Technologist, Geo-Spatial Data Services
Geological Survey of Canada (Atlantic)
Natural Resources Canada
Bedford Institute of Oceanography
Dartmouth, Nova Scotia, Canada B2Y 4A2

Postal address: P.O. Box 1006
Courier address: 1 Challenger Drive

Telephone: (902)426-7732
Facsimile: (902)426-4104
E-mail: epatton@NRCan.gc.ca

-----Original Message-----
From: owner-GRASSLIST@baylor.edu [mailto:owner-GRASSLIST@baylor.edu] On
Behalf Of Roger Bivand
Sent: Wednesday, December 07, 2005 10:04 AM
To: Hamish
Cc: jgomezdans@gmail.com; GRASSLIST@baylor.edu; grass5@grass.itc.it
Subject: [GRASSLIST:9358] Re: v.in.ascii problems

On Thu, 8 Dec 2005, Hamish wrote:

> There is an on-going discussion about this on the GRASS development
> list. >>From a simple test I ran last night, v.in.ascii -b (the -b
> flag is new in GRASS 6.1 CVS) does not build topology, and this
> removes one of the two humps in memory consumption. The other hump
> (> 200MB for a 1M point file with a single attribute) was associated
> with writing the dbf file (the file is 60MB), and is where things
> stick now. In addition, the -b flag leaves the vector data set at
> level 1 topology (absent), and almost all vector commands need level 2.
>
> I do now know whether the use of a different database driver than
> the default would help. The dbf writing stage preceeds the topology
> building, so the two memory-intensive humps are separate, with
> topology being a little larger. Reading 1M points on a 1.5GHz P4
> with topology took about 7 minutes, without about half that time.

Use the -z and -t flags to avoid making the table. (and the z= option)
If the input is just x,y,z data there is no need for a table.

For me in an x-y location my data with 1M points and -zbt now read in just
under a minute; lidaratm2.txt in effectively the same time (64 rather than
57 seconds, z here is double not int) and v.in.ascii stays at a respectable
3.3MB size. d.vect works, but as you say prints a warning.

At minimum, we need v.info, v.surf.rst, v.univar, v.out.ascii (points)
and some sort of subsampling module (ie s.cellstats port) working with
this data. d.vect works already (with a warning). maybe v.surf.idw too.

Probably not many more modules though? -- I think if Radim doesn't
want this to be common-place use of the vector model then it probably
shouldn't be.

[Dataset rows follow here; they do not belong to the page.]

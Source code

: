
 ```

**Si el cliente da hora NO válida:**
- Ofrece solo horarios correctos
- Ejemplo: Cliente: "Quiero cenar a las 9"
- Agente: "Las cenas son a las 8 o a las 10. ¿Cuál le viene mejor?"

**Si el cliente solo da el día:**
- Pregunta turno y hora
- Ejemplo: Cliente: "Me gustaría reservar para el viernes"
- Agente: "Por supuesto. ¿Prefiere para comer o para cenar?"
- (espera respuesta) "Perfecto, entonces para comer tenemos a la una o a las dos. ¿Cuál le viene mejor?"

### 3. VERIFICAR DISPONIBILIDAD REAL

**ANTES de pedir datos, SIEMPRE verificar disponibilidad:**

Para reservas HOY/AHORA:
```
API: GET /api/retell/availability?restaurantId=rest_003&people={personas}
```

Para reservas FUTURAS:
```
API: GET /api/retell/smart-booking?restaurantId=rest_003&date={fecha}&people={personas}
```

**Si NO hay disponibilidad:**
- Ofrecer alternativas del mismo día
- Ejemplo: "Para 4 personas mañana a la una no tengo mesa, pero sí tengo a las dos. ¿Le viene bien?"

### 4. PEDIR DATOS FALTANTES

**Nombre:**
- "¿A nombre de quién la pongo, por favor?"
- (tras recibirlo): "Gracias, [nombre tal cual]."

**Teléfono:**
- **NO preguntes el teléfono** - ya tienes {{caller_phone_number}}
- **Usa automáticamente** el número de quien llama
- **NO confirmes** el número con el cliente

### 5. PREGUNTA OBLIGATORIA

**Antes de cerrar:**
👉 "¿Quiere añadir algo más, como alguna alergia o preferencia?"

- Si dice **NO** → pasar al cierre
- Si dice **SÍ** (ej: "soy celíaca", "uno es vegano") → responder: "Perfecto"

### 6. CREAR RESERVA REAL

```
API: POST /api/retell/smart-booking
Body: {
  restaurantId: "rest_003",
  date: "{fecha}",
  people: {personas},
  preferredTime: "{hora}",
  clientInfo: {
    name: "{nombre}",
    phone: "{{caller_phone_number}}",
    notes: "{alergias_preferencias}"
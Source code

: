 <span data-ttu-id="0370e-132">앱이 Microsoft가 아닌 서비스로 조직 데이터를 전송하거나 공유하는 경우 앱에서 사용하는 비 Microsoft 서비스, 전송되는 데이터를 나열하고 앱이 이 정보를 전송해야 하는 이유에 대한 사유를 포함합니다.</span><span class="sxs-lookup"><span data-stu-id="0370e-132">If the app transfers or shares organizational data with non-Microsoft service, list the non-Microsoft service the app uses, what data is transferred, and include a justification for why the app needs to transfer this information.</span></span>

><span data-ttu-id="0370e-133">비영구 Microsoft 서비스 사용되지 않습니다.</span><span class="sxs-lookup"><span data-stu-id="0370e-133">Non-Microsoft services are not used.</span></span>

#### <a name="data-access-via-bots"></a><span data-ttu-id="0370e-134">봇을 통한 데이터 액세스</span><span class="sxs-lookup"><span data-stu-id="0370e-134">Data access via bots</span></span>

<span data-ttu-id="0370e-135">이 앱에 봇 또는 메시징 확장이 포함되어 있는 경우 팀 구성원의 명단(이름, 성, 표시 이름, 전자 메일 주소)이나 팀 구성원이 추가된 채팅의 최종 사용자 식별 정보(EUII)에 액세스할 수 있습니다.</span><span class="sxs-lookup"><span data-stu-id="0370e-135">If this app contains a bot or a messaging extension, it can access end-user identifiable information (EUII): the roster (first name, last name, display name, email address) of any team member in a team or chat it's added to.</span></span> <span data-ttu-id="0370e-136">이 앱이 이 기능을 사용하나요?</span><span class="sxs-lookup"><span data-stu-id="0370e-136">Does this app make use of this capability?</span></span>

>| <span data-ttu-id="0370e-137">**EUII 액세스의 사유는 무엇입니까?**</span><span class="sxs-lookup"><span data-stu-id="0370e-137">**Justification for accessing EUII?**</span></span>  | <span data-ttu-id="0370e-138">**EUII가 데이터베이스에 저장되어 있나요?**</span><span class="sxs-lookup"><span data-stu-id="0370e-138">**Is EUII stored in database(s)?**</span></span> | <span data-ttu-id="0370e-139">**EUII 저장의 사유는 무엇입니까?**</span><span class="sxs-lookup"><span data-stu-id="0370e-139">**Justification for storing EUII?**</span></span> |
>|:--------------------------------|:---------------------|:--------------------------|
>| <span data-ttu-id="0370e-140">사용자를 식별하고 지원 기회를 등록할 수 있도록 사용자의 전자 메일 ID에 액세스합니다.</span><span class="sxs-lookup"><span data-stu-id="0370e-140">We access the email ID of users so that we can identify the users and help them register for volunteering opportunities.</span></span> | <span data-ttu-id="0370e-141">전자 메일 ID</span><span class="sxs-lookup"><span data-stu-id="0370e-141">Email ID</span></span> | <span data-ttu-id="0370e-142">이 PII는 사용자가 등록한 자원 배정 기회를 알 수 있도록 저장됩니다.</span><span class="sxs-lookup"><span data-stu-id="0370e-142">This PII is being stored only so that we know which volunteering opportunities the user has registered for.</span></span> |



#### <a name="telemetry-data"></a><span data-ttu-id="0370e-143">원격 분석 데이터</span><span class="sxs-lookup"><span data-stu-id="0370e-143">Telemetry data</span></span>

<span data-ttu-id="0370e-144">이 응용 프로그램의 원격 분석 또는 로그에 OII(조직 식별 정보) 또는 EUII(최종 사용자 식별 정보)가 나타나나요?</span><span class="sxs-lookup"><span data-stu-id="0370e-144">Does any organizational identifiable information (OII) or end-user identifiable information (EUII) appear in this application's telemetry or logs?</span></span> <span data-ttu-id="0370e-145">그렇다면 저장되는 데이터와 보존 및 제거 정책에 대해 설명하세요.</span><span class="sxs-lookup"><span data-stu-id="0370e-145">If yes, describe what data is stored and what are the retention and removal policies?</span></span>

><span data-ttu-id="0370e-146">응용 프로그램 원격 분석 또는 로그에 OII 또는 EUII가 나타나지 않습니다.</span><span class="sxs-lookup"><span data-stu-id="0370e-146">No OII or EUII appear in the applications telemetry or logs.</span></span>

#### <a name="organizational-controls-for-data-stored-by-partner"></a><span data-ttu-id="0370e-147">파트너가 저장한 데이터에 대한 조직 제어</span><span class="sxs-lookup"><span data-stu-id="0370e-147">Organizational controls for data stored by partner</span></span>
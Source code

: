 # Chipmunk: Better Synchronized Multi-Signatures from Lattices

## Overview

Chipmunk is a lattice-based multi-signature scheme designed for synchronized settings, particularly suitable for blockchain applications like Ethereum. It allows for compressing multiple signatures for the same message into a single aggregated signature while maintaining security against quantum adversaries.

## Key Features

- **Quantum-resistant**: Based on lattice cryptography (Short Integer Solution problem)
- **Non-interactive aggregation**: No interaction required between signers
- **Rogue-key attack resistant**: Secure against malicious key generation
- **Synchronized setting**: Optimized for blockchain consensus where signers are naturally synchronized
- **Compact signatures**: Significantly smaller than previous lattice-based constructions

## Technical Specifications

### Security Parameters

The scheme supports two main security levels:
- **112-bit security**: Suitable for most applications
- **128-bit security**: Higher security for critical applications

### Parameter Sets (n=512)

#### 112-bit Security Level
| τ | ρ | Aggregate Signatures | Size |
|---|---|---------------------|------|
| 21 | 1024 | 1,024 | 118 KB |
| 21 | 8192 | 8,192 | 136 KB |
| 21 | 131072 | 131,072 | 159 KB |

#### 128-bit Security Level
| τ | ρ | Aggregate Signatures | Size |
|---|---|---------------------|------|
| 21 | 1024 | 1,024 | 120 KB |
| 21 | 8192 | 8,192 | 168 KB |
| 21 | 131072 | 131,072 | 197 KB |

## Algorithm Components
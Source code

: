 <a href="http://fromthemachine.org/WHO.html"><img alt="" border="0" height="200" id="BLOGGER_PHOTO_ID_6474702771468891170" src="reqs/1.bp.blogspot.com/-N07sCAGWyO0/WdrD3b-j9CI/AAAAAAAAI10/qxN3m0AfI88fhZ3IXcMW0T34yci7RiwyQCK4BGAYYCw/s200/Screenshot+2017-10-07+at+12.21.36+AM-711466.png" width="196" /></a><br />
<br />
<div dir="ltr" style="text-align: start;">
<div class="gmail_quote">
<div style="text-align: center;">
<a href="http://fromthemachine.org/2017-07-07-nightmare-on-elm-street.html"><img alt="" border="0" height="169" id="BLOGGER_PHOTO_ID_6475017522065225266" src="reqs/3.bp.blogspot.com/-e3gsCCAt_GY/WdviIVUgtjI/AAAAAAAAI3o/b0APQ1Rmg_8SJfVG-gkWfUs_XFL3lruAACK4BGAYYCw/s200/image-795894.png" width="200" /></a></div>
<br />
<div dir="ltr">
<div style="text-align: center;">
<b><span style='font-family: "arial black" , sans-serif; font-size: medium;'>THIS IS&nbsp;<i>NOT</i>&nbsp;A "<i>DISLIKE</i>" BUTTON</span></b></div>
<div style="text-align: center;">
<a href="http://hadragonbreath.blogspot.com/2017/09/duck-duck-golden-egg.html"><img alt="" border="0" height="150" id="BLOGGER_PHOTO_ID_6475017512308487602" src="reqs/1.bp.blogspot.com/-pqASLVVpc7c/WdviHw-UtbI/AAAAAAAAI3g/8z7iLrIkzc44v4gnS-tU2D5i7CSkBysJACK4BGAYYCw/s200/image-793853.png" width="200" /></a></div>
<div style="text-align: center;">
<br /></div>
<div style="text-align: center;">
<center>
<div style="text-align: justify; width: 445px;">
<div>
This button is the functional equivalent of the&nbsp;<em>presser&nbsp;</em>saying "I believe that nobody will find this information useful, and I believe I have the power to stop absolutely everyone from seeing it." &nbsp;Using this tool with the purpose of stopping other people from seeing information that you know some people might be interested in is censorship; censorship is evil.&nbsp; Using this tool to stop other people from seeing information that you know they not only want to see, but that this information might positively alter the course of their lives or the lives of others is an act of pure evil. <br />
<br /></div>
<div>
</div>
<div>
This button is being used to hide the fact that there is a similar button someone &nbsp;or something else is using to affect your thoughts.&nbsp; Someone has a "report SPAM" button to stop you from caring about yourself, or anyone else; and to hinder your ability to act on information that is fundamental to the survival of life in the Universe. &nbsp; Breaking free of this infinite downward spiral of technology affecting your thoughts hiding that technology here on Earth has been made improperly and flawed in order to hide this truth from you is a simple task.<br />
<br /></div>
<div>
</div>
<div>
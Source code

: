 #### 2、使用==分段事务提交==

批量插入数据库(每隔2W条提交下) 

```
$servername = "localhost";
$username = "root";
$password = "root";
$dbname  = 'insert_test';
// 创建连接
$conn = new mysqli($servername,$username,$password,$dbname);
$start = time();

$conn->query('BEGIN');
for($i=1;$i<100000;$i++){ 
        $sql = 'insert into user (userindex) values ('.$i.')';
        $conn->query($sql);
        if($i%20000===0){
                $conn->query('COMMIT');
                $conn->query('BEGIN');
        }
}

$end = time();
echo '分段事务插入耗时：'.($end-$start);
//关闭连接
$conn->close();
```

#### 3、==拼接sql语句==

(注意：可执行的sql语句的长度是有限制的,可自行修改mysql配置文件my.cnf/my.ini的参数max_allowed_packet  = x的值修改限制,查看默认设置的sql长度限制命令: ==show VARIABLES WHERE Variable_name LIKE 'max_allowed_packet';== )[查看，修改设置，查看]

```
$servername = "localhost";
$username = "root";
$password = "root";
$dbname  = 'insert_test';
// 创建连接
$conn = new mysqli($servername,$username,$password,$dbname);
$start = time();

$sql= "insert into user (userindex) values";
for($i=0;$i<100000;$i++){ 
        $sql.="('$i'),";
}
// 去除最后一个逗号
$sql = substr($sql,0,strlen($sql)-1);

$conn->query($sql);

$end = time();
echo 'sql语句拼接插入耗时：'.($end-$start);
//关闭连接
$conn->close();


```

He knows it better than anyone.. So for now massive
point datasets need to be treated as a special case to the vector
model & only a work-around solution.

e.g. with the sample LIDAR data (GRASS downloads page)

G61> v.in.ascii -zbt in=lidaratm2.txt out=lidaratm2 x=1 y=2 z=3 fs=,

The first 250k points take about 20 seconds to load.

If I use the full million it gets stuck on the scanning step:

D3/3: row 374430 : 28 chars

Interesting, that line is the second value with elevation > 100.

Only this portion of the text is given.